## Action item
The listing below holds a line with "2. **[同期オプションのカスタマイズ]** を選択し、**[次へ]** を選択します。" and a line with "8. Azure AD". Reproduce those two lines exactly, plus everything between them.

------------------------------------

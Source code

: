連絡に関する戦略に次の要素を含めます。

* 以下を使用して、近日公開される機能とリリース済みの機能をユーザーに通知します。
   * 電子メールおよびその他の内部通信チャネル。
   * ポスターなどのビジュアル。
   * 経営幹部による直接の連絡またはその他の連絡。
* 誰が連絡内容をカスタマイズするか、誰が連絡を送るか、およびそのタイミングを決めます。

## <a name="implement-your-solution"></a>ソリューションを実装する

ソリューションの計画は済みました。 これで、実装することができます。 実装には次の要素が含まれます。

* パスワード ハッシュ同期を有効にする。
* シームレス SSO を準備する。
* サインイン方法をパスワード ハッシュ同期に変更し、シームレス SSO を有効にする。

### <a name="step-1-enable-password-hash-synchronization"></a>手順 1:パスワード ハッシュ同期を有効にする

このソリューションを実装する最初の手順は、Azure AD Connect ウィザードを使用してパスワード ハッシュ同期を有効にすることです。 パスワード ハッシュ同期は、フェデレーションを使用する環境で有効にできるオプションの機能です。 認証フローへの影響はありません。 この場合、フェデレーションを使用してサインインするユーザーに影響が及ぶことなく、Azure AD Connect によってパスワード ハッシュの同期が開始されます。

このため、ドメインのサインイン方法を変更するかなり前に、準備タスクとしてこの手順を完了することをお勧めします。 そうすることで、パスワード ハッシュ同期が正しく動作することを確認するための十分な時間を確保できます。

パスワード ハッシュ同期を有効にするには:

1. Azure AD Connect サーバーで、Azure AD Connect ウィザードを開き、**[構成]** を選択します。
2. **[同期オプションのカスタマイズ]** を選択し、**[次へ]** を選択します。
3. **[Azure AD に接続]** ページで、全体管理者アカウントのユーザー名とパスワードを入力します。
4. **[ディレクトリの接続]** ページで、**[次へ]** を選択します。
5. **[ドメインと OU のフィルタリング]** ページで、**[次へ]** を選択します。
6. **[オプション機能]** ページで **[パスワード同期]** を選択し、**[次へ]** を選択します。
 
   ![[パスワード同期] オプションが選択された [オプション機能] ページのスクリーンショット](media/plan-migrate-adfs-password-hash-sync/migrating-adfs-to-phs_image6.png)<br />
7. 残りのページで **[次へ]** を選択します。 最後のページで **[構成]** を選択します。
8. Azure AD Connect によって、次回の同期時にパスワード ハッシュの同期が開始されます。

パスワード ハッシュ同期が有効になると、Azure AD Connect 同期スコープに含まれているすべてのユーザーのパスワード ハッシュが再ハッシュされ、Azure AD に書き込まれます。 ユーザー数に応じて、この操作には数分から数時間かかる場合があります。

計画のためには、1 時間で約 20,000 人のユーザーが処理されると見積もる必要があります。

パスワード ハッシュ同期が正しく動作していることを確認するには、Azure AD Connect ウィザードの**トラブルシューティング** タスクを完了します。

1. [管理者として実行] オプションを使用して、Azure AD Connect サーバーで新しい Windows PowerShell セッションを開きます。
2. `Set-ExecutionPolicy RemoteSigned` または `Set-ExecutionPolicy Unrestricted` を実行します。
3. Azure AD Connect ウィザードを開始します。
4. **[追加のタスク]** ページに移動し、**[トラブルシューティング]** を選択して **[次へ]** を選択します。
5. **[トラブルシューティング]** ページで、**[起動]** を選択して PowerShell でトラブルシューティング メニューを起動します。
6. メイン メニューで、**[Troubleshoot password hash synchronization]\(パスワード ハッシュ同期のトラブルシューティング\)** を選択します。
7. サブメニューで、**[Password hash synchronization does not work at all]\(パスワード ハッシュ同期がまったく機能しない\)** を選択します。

------------------------------------

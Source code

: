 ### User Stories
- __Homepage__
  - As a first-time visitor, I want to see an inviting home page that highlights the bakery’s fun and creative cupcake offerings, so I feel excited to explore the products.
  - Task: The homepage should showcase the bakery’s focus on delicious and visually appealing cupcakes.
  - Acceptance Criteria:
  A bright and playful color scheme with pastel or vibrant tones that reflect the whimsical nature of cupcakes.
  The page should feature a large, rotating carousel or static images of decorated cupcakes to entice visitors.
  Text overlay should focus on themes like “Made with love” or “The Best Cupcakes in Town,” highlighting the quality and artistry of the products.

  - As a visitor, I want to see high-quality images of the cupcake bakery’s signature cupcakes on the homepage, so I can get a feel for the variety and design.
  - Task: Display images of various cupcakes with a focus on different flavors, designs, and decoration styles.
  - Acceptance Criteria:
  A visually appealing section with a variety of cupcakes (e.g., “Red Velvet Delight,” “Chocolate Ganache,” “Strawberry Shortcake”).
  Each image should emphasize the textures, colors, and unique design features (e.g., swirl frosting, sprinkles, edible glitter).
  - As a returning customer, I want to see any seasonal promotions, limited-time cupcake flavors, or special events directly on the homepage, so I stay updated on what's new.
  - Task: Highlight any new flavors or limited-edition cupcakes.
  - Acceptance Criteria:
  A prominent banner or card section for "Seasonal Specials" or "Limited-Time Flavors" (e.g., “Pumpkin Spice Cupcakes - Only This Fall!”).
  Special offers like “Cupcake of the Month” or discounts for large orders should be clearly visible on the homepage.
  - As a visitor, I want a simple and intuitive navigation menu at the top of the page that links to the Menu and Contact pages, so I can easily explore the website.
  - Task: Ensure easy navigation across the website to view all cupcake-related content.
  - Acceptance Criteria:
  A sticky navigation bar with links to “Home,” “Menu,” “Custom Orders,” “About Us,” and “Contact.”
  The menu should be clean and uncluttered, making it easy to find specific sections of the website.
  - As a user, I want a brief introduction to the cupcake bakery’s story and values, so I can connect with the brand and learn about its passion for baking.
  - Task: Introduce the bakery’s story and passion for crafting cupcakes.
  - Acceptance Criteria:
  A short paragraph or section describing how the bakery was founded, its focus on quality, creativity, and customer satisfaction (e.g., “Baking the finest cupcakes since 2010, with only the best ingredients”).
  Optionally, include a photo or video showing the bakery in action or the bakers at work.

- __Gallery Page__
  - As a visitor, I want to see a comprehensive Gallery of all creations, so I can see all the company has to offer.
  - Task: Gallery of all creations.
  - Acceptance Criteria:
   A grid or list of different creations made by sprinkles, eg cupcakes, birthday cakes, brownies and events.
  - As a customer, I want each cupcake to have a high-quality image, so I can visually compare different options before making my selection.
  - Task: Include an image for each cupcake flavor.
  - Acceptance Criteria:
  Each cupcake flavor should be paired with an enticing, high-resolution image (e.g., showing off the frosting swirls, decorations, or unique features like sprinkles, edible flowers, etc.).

------------------------------------

## Solution for this task
2. **[同期オプションのカスタマイズ]** を選択し、**[次へ]** を選択します。
3. **[Azure AD に接続]** ページで、全体管理者アカウントのユーザー名とパスワードを入力します。
4. **[ディレクトリの接続]** ページで、**[次へ]** を選択します。
5. **[ドメインと OU のフィルタリング]** ページで、**[次へ]** を選択します。
6. **[オプション機能]** ページで **[パスワード同期]** を選択し、**[次へ]** を選択します。
 
   ![[パスワード同期] オプションが選択された [オプション機能] ページのスクリーンショット](media/plan-migrate-adfs-password-hash-sync/migrating-adfs-to-phs_image6.png)<br />
7. 残りのページで **[次へ]** を選択します。 最後のページで **[構成]** を選択します。
8. Azure AD Connect によって、次回の同期時にパスワード ハッシュの同期が開始されます。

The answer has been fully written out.